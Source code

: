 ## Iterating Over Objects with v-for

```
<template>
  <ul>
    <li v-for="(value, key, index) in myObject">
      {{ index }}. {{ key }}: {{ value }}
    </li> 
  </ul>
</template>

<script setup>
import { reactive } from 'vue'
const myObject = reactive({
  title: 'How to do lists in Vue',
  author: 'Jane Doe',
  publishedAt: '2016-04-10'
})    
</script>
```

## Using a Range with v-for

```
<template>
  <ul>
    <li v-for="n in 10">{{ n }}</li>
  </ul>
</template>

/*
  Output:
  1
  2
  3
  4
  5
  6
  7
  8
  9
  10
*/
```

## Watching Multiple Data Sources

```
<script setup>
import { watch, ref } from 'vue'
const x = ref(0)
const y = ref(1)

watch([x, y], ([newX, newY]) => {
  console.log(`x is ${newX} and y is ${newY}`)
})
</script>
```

-*-

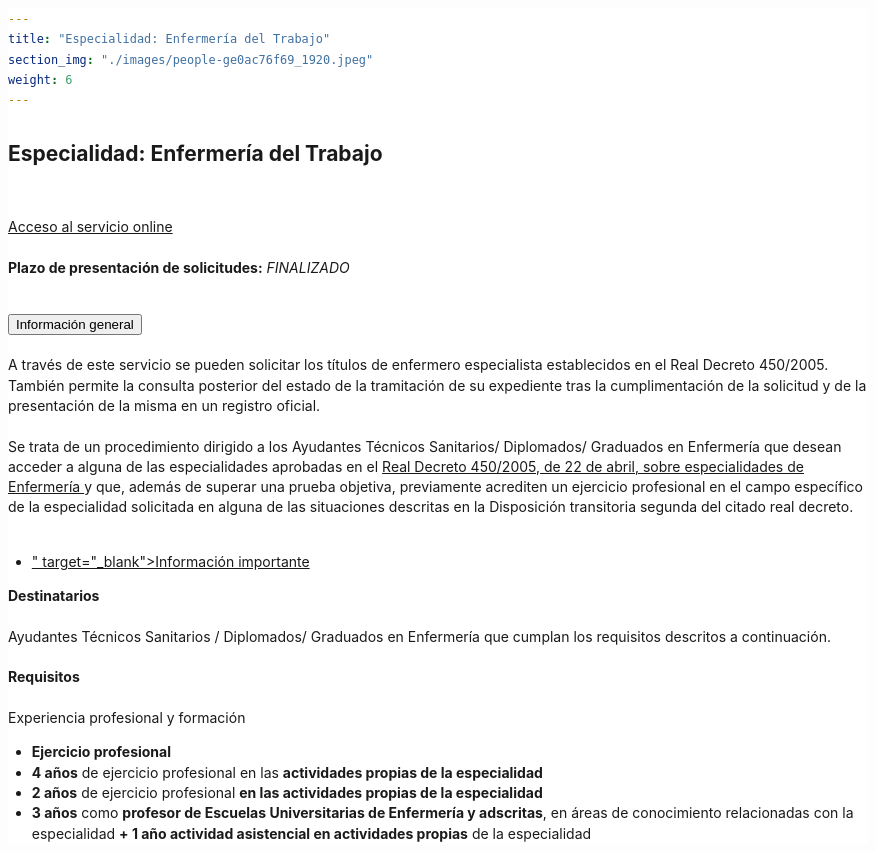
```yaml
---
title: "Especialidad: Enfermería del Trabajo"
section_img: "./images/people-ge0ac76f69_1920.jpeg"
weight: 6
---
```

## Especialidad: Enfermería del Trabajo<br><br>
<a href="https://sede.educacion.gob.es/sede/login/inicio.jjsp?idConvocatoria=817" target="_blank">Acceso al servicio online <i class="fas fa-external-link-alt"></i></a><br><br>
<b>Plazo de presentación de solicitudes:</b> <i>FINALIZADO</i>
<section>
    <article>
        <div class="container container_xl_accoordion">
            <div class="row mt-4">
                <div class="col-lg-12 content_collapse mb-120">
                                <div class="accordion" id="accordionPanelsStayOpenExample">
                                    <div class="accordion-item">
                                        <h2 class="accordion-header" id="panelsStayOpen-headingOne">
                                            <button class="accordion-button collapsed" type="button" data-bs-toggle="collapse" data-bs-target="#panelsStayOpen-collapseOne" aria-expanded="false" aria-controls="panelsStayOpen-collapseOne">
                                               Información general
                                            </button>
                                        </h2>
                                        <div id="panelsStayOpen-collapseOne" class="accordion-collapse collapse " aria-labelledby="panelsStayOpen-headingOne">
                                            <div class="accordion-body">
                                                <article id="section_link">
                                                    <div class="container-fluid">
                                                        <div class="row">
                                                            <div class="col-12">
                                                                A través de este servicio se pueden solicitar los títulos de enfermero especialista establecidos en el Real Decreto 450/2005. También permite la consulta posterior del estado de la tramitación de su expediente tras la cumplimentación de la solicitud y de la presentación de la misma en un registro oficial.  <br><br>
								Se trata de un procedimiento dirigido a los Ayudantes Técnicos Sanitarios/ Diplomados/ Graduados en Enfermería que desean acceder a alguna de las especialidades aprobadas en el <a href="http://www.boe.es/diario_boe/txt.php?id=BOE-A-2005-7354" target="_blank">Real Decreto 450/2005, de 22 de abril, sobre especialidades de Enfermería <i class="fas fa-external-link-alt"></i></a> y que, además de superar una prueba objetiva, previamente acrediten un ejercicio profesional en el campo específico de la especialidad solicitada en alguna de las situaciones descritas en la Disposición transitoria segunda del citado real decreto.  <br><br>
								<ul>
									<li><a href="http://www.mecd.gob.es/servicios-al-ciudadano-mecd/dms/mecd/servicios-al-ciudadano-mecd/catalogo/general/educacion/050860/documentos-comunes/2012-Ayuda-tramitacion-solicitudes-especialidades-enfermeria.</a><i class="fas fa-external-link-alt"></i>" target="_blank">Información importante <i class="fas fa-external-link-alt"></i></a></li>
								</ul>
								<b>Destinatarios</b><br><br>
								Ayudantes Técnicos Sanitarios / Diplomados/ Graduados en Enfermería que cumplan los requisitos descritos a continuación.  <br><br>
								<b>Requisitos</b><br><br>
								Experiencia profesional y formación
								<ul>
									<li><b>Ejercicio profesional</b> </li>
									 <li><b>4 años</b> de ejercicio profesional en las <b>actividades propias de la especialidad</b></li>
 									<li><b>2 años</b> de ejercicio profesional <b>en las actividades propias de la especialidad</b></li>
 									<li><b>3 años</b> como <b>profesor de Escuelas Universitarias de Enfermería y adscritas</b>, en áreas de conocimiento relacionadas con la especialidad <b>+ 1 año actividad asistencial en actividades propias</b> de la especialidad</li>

-*-

* _What to produce_:
Give the number of lines in the records above that contain "newX", with no other words.

* _Reply to the task_:
2